In the current Asian tour his group highlights the cowboy
tradition.
"When I was a kid, cowboys were my whole world. I never
daydreamed about owning a car when I grew up -- just a horse! I
used to sit around the campfire and listen to them sing songs
like Little Joe the Wrangler and Strawberry Roan ...
"And I was fascinated with the poetry ...You know, the real
beginning of western music was poetry, the rhyming narratives
that cowboys traded back and forth.
"The majority of the people who moved west and got involved in
the herding of livestock were of Celtic origin so eventually some
of their poems were set to Celtic-type melodies.
"For foreign audiences, we try to take extra time to explain
what the songs are about...
"Therefore, if you can't understand cowboy terminology and
cowboy slang, you just won't get the story of a particular
number. When I write cowboy songs, I'm not aiming for commercial
success. Instead, I write about things that are real to cowboys
who still work cattle on horseback for a living.

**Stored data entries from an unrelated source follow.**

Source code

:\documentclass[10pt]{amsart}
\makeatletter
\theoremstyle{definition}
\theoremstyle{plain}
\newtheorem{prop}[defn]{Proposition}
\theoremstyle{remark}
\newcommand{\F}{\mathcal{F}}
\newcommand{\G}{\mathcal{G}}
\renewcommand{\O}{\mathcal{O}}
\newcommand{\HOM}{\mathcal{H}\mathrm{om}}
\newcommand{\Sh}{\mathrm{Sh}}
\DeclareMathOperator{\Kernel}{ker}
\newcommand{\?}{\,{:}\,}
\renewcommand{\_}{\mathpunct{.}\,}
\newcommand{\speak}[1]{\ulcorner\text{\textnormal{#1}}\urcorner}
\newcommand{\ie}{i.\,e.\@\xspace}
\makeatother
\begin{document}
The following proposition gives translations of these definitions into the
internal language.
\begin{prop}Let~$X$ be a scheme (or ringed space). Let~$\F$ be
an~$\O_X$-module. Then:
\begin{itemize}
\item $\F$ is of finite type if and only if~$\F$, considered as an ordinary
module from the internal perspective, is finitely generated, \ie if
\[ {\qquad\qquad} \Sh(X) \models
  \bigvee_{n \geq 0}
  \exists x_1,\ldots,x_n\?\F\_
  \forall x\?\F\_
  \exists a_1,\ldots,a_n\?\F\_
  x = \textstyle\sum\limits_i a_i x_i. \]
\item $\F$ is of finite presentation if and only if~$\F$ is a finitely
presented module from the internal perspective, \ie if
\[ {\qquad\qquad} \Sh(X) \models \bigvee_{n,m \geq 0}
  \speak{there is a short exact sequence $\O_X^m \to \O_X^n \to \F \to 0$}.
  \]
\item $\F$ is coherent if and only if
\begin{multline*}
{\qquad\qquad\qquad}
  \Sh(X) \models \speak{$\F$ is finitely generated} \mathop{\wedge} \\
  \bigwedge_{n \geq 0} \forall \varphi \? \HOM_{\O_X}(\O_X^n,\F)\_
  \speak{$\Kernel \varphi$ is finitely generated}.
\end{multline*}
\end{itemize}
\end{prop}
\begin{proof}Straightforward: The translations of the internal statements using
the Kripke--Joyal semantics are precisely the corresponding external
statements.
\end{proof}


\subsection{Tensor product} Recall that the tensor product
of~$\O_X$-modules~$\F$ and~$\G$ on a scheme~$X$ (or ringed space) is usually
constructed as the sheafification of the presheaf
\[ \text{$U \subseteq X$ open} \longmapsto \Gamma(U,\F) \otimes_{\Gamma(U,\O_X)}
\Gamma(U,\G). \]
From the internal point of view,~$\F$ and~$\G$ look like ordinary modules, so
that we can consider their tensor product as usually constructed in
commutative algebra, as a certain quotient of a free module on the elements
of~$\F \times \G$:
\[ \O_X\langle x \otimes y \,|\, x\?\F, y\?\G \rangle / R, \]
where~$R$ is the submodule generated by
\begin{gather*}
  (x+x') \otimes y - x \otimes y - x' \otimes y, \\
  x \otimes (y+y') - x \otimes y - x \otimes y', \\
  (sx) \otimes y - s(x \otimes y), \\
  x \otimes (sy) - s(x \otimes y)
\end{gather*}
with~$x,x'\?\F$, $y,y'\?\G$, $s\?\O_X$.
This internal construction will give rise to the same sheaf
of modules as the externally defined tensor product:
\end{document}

"For example, a line in one song says, 'We turned his string
out to pasture/'Cause he'll never use 'em no more/We buried him
on the hillside last Sunday/Another good cowboy's gone home.'
"So I try to explain what a cowboy's string of horses is and
what it means to turn them out to pasture after he quits or gets
fired or retires or dies.
Hollywood cowboys
"The movement of huge numbers of cattle along Western routes
like the Chisholm Trail was the largest migration of domestic
animals ever and it's really a tremendous saga -- an important
part of our history.
"This took place on a mammoth scale for only around two
decades, from about the late 1860's to the late 1880's. By then,
the national railroad network had expanded so much that long
cattle drives were no longer necessary to get cattle to the
railhead.
"But it's from that one period that today's notions of what
cowboys did and how they acted come from.
"Movies and TV elaborated on a few facts -- glamorized that
era, fictionalized it, sensationalized it -- until for most
people the cowboy life meant gunfights, stampedes, Indian attacks
and rowdy bars.
"The truth is that more cowboys were killed by drowning in
rivers they had to cross than all those other things put
together. Another fact often overlooked is that one-third of all
cowboys were Mexicans and one-fifth were black.
"Hollywood invented the image of the cowboy-with-a-guitar.
But they didn't carry guitars. If they had anything, it would
have been a fiddle, a banjo or a mouth-harp.
"However, the film-makers decided that the guitar looked like
a more romantic instrument. More stars could play it. And in the
movies, you could show a cowboy playing a guitar while riding a
horse!"
Are there still cowboys riding the Western range? "Thousands
of them!" beams Steagall. "Anyplace you have wide-open prairie or
brush, you need horses to work cattle and cowboys to ride them...
"There are a lot of cowboys in California." And there are also
a half-dozen real ones this week in Indonesia.